Counting every line in the entries below where the word "flowchart" occurs, report how many there are. Give only that number.

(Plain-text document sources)
•••
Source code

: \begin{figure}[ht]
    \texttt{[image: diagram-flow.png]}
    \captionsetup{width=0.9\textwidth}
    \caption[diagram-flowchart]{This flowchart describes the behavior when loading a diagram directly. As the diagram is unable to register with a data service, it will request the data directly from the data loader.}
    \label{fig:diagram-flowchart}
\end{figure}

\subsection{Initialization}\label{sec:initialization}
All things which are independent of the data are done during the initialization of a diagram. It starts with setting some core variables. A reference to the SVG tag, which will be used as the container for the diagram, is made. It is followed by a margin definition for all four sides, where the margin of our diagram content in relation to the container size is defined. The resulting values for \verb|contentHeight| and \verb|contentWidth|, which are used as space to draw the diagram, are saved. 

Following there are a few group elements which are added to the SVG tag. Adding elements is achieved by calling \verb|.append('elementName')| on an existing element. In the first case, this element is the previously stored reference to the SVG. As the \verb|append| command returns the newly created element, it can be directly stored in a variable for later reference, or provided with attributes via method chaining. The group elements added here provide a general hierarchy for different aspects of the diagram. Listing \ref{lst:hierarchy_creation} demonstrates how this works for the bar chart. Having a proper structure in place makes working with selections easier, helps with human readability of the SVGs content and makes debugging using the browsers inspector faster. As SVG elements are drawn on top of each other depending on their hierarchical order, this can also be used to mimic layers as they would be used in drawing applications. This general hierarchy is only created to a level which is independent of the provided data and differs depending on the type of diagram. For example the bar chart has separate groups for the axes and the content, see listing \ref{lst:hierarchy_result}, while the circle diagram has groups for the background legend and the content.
•••
◆ **OUTPUT FOR THIS EXERCISE**: 2